Catalan Speech Recognition Resources

SpeechDat Catalan FDB - 1005 speakers

The SpeechDat Catalan Database for Fixed Telephone Network was collected at the TALP Research Center of the Universitat Politècnica de Catalunya (UPC) . The production of this database has been partially funded by the Centre de Referència en Enginyeria Lingüística (CREL). The Laboratori de fonètica de la Universitat Autònoma de Barcelona (UAB) has collaborated in the phonetic work.

This database comprises telephone recordings from 1005 speakers recorded directly over the fixed PSTN using an E-1 interface. 

 

This database was designed following the specifications given in the SpeechDat II project.
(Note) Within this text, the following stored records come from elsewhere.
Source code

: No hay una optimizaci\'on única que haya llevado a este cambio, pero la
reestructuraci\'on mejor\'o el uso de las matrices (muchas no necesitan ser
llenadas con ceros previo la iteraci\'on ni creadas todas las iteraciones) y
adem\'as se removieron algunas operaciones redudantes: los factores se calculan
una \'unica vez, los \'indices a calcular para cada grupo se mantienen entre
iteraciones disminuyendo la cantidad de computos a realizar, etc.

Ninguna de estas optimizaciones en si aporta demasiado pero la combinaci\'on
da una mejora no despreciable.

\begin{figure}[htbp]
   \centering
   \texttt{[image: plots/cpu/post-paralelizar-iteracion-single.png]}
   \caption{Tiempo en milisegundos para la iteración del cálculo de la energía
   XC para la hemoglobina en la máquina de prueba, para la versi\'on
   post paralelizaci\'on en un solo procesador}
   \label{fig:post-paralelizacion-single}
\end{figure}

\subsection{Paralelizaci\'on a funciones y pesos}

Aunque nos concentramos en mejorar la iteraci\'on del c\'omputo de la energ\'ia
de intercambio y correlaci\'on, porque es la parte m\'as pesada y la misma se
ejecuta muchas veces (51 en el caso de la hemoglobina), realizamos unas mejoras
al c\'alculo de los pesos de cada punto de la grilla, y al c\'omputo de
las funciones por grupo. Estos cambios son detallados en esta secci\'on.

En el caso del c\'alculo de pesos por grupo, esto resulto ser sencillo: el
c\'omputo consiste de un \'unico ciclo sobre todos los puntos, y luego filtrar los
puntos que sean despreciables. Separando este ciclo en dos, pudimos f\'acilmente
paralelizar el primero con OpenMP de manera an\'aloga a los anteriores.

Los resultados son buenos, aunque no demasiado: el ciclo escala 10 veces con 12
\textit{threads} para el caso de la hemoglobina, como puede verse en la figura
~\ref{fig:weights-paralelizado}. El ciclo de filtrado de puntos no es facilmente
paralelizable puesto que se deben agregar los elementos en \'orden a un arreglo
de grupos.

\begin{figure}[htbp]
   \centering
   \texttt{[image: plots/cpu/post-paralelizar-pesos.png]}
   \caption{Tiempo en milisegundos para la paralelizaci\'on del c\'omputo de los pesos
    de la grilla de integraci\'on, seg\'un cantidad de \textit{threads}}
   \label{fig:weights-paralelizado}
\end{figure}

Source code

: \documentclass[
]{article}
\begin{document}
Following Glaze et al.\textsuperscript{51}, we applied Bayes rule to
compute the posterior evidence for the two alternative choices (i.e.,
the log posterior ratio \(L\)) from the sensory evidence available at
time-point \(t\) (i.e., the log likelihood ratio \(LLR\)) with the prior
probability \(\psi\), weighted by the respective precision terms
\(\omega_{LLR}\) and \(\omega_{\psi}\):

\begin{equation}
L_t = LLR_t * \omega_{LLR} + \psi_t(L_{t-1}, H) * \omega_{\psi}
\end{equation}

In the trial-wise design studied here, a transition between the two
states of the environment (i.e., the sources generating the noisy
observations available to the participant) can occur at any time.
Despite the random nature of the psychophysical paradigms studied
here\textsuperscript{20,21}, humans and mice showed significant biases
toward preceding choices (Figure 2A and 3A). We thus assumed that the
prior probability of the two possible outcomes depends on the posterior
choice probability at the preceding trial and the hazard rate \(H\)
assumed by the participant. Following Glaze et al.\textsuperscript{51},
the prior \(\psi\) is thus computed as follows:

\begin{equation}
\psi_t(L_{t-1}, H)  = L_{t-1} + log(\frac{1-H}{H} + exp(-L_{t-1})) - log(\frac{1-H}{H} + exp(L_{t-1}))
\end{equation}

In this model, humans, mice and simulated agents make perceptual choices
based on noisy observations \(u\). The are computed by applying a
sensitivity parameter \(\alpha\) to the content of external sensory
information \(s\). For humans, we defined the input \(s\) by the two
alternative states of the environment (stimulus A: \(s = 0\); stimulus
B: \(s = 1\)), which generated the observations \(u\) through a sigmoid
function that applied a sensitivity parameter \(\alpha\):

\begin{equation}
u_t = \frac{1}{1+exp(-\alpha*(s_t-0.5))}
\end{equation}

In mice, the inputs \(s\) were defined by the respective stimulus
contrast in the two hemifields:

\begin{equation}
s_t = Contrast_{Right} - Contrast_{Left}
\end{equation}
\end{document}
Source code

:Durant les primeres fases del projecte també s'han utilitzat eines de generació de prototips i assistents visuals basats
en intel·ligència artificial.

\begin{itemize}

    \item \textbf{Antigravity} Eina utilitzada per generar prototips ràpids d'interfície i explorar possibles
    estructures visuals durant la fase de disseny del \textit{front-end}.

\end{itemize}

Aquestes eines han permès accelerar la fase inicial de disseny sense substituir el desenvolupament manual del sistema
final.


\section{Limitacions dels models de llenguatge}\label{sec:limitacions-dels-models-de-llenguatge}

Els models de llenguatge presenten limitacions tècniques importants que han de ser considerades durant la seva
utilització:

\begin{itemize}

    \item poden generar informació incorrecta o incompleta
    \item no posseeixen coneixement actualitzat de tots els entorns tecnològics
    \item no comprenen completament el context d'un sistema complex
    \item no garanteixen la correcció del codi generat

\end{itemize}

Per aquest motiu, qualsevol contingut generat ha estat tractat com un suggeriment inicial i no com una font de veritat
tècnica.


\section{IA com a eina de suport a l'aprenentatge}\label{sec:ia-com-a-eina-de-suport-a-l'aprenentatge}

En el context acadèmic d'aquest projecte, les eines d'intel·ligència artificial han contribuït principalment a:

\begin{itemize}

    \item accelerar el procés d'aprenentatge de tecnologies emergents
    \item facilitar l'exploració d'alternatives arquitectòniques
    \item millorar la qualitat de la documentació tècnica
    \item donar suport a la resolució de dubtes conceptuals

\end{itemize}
Equivalent corpora have been collected for other European languages (e.g. Spanish) .

 

The corpora are designed to support the creation of voice driven teleservices in Catalan. The callers spoke 40 items, comprising isolated and connected digits, natural numbers, money amounts, spellings, time and data phrases, confirmation/rejections, forenames and surnames, city names, company names, common applications words, application words in phrases and phonetically rich sentences. Most items are read, some are spontaneously spoken. The recordings come with extensive and standardised documentation. All speech is carefully transcribed on the orthographic level; in addition, a number of clearly audible non – speech events are included in the transcription. Moreover, age and regional background of the speakers are provided. A pronunciation dictionary is added, containing all words that occur in the corpus, with a corresponding SAMPA broad - class phonemic transcription. The data files are formatted according to the ESPRIT Project SAM standards.

 

Database contents definition 

Each call within the database consists of a total of 40 items.

 

Item Corpus contents
1-3 3 application words
1 1 sequence of 10 isolated digits
1 1 sheet number (6 digits)  
2 1 telephone number (9-11 digits) 4 connected digits
3 1 credit card number (14-16 digits)  
4 1 PIN code (6 digits) (set of 150)  
1 1 spontaneous date, e.g. birthday  
2 1 prompted date, word style 3 dates
3 1 relative and general date exp.  
1 1 word spotting phrase using an application word (embedded)
1 1 isolated digit
1 1 spelling of surname (same as O1)  
2 1 spelling of direct. city name (O3) 3 spelled word
3 1 real/artificial for coverage (letter sequences)
1 1 currency money amount
1 1 natural number
1 1 surname (set of 600)  
2 1 city of birth / growing up (spont)  
3 1 most frequent cities (set of 500)  
5 1 most frequent company/agency (set of 1190)  
7 1 forename surname (set of 150 )  
1 1 predominantly yes question 2 questions, including
2 1 predominantly no question fuzzy yes/no
1-9 9 phonetically rich sentences
1 1 time of day (spontaneous) 2 time phrases
2 1 time phrase (word style)  
1-4 4 phonetically rich words


Speakers 

Catalan is mainly spoken in Catalonia, Valencia region and Balear islands. All this Catalan-speaking area is bilingual since Spanish is also spoken in it. There are also a few less populated areas where Catalan is also present: Rosselló and Vallespir (South-east of France), border of Aragon region with Catalonia, and Alguer in Sardinia.  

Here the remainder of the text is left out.